Vous avez dit « misère du monde » ?
Au regard de ce qui précède, il m’a paru judicieux d’apporter ma modeste contribution pour contenir ma frustration, mon indignation qui croît chaque jour en entendant les politiques occidentaux, et singulièrement européens, nous abreuver de chiffres hors-contexte censés nous démontrer que nous sommes une forteresse assiégée. C’est aussi une manière de contenir ma tristesse de voir tous ces gouvernements si tétanisés par l’influence de l’extrême droite dans le champ politique qu'il finit par rentrer dans son jeu...
Avec le recul j’en ai déduit que les gens finissent par s'y perdre et par se demander si, vraiment, on accueille trop de demandeurs d’asile en Occident. Et pour ce qui est de la part des uns et des autres on va le voir, malgré l’image que certains pays veulent se donner, la plupart sont loin d´être exemplaires.

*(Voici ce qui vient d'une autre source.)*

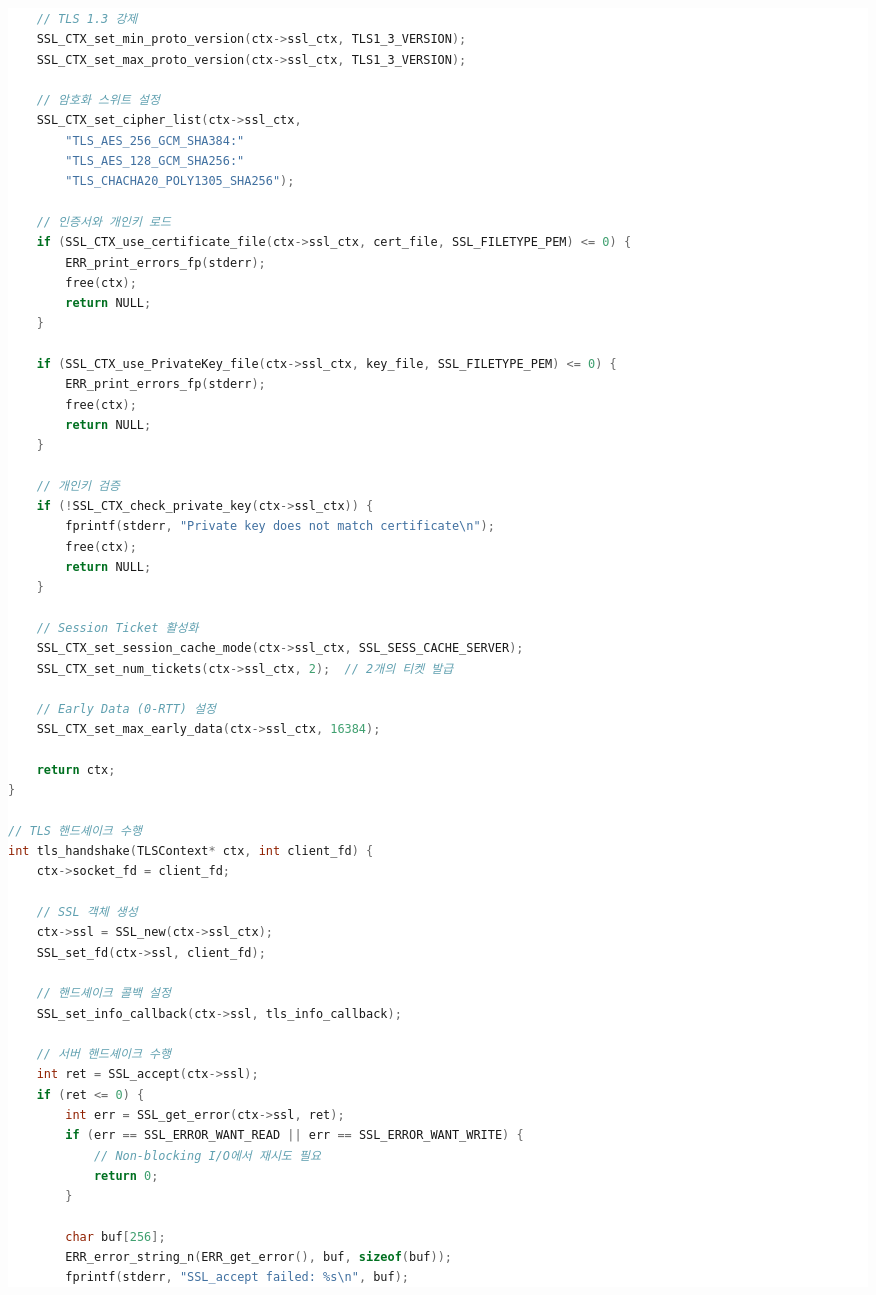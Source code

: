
 ```c
    // TLS 1.3 강제
    SSL_CTX_set_min_proto_version(ctx->ssl_ctx, TLS1_3_VERSION);
    SSL_CTX_set_max_proto_version(ctx->ssl_ctx, TLS1_3_VERSION);
    
    // 암호화 스위트 설정
    SSL_CTX_set_cipher_list(ctx->ssl_ctx, 
        "TLS_AES_256_GCM_SHA384:"
        "TLS_AES_128_GCM_SHA256:"
        "TLS_CHACHA20_POLY1305_SHA256");
    
    // 인증서와 개인키 로드
    if (SSL_CTX_use_certificate_file(ctx->ssl_ctx, cert_file, SSL_FILETYPE_PEM) <= 0) {
        ERR_print_errors_fp(stderr);
        free(ctx);
        return NULL;
    }
    
    if (SSL_CTX_use_PrivateKey_file(ctx->ssl_ctx, key_file, SSL_FILETYPE_PEM) <= 0) {
        ERR_print_errors_fp(stderr);
        free(ctx);
        return NULL;
    }
    
    // 개인키 검증
    if (!SSL_CTX_check_private_key(ctx->ssl_ctx)) {
        fprintf(stderr, "Private key does not match certificate\n");
        free(ctx);
        return NULL;
    }
    
    // Session Ticket 활성화
    SSL_CTX_set_session_cache_mode(ctx->ssl_ctx, SSL_SESS_CACHE_SERVER);
    SSL_CTX_set_num_tickets(ctx->ssl_ctx, 2);  // 2개의 티켓 발급
    
    // Early Data (0-RTT) 설정
    SSL_CTX_set_max_early_data(ctx->ssl_ctx, 16384);
    
    return ctx;
}

// TLS 핸드셰이크 수행
int tls_handshake(TLSContext* ctx, int client_fd) {
    ctx->socket_fd = client_fd;
    
    // SSL 객체 생성
    ctx->ssl = SSL_new(ctx->ssl_ctx);
    SSL_set_fd(ctx->ssl, client_fd);
    
    // 핸드셰이크 콜백 설정
    SSL_set_info_callback(ctx->ssl, tls_info_callback);
    
    // 서버 핸드셰이크 수행
    int ret = SSL_accept(ctx->ssl);
    if (ret <= 0) {
        int err = SSL_get_error(ctx->ssl, ret);
        if (err == SSL_ERROR_WANT_READ || err == SSL_ERROR_WANT_WRITE) {
            // Non-blocking I/O에서 재시도 필요
            return 0;
        }
        
        char buf[256];
        ERR_error_string_n(ERR_get_error(), buf, sizeof(buf));
        fprintf(stderr, "SSL_accept failed: %s\n", buf);
```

Selon Eurostat (Organisme européen chargé des données statistiques à l’échelle communautaire) en ce qui concerne les demandeurs d'asile – c’est à dire des personnes ayant fui leur pays parce qu’elles y ont subi des persécutions ou craignent d’en subir et qui sont en quête d’une protection internationale – la France a enregistré 62.800 demandes d’asile en 2014, loin derrière les Etats-Unis (88.400) ou d’autres pays d’Europe comme l’Allemagne par exemple (202.700 demandeurs), la Suède (81.200) ou l'Italie (64.600).
Et si on rapporte ce chiffre à la proportion de la population de chaque État membre de l’UE, ce qui est plus significatif, les taux les plus élevés de demandeurs ont été enregistrés en Suède (8,4 demandeurs d’asile pour mille habitants), devant la Hongrie (4,3), l’Autriche (3,3), Malte (3,2), le Danemark (2,6) et l’Allemagne (2,5). La France, grande donneuse de leçon, n’arrive qu’en douzième position (1 demandeur d’asile pour mille habitant). La France n’est pas non plus le pays qui accorde le plus de statuts de réfugié (ce qui constitue l’aboutissement « positif » de la demande d’asile) : en 2014, dans l’UE, 45% des demandes d’asile ont été reconnues positives. Le taux d’accord en France pour 2014 était quand à lui de 28%, selon l’OFPRA (Office Français de Protection des Réfugiés et Apatrides). Donc pour la France si généreuse, on repassera.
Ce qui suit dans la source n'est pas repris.